# Gauging progress and timing



## Jayb (Mar 6, 2012)

Just to recap where my W and I are atm:

WAW, no OM. Separated 9 months. 2 small children, equal co-parenting. Spend most weekends (at least 1 day) together as a family. I filed for D out of emotions, and now regret doing so. Currently, we are on a 3 month hold to cool off, seek MC, etc. W told me and the MC last week, after 2 sessions, that she had no hope, and wanted to proceed with D.

Since that time, I backed off my active pursuit. I have been cool and calm. We have had great times around the children. Began joking around, etc. Talked about future trips together, etc. Last night, I made dinner for the fam, and when I was leaving, we embraced for a few seconds.

Now, through this all, I have been the one to initiate things. I have not asked for a relationship gauge, since I heard her last week.

I have not gone hardcore with the 180. It seems too abrupt, and I am afraid. My thinking has been to show her through actions that I care and love her. Doing the "little things" that reassure her of my love. I have begun improving me. Lost 20 pounds, upbeat about everything, began making new friends, etc. My goal is that she give us more time, while she sees my progress which may give her a spark.

However, atm, I am sad, and don't know what to do. What are signs that she is softening? Can I do things that will push her away? When and how do I talk to her about our relationship? What are signs from her that I can approach?

I am riding the fine line between detaching and remaining friends.

Part of this is just a rant due to the way I feel.....

Thanks.


----------



## lovemygirls (Feb 26, 2012)

You gave great advice to bippy17 yesterday! Work today on getting back there.
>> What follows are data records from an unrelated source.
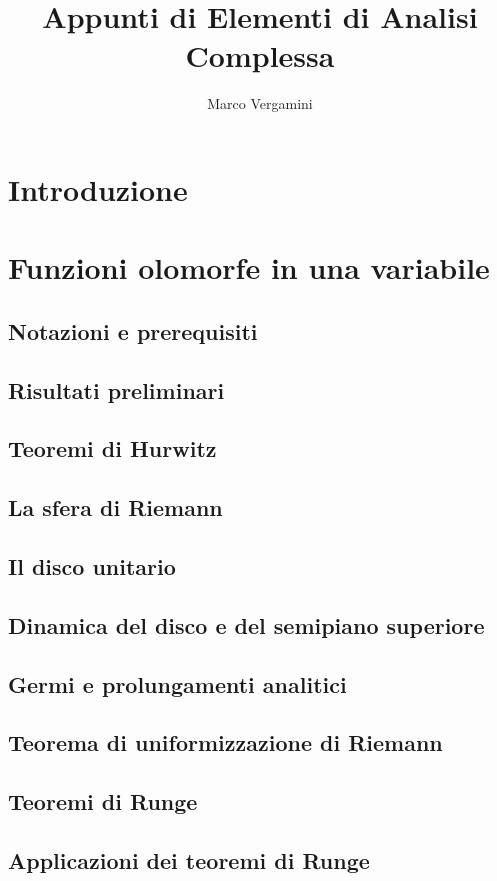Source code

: \documentclass{article}
\title{Appunti di Elementi di Analisi Complessa}
\date{}
\author{Marco Vergamini}
\begin{document}
\maketitle
\newpage
\tableofcontents
\newpage


\section{Introduzione}


\newpage

\section{Funzioni olomorfe in una variabile}

\subsection{Notazioni e prerequisiti}


\subsection{Risultati preliminari}


\subsection{Teoremi di Hurwitz}


\subsection{La sfera di Riemann}


\subsection{Il disco unitario}


\subsection{Dinamica del disco e del semipiano superiore}


\subsection{Germi e prolungamenti analitici}


\subsection{Teorema di uniformizzazione di Riemann}


\subsection{Teoremi di Runge}


\subsection{Applicazioni dei teoremi di Runge}

\end{document}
"What are signs that she is softening? Can I do things that will push her away? When and how do I talk to her about our relationship? What are signs from her that I can approach?"
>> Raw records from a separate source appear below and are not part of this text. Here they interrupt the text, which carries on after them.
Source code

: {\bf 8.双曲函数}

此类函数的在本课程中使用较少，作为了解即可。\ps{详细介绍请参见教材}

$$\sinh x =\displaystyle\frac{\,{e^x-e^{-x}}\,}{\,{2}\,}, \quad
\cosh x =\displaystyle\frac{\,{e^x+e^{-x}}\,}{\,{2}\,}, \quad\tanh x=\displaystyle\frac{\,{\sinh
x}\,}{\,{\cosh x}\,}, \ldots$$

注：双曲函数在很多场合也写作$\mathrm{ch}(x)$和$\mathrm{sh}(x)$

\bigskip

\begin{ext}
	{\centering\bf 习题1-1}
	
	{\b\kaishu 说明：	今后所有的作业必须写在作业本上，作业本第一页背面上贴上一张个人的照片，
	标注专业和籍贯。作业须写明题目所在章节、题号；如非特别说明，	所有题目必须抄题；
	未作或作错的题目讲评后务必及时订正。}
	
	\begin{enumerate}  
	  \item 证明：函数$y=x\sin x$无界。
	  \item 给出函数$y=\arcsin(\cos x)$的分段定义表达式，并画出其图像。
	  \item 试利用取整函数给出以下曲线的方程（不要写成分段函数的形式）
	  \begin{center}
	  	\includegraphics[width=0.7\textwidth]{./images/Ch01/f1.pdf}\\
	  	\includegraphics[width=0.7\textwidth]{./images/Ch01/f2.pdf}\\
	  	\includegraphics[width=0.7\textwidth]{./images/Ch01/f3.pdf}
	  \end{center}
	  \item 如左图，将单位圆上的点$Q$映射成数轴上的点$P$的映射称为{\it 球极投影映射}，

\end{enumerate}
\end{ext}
I stayed up all night last night thinking these same things myself. I started a multi-faceted flow-chart (on my wall with index cards!) trying to come up with signals based on the current and ongoing conditions, if then statements, possible outcomes including +/-'s for each of us...

I'm sure it sounds strange to some, but this aides me in what I think can produce the best outcome without any surprises.


----------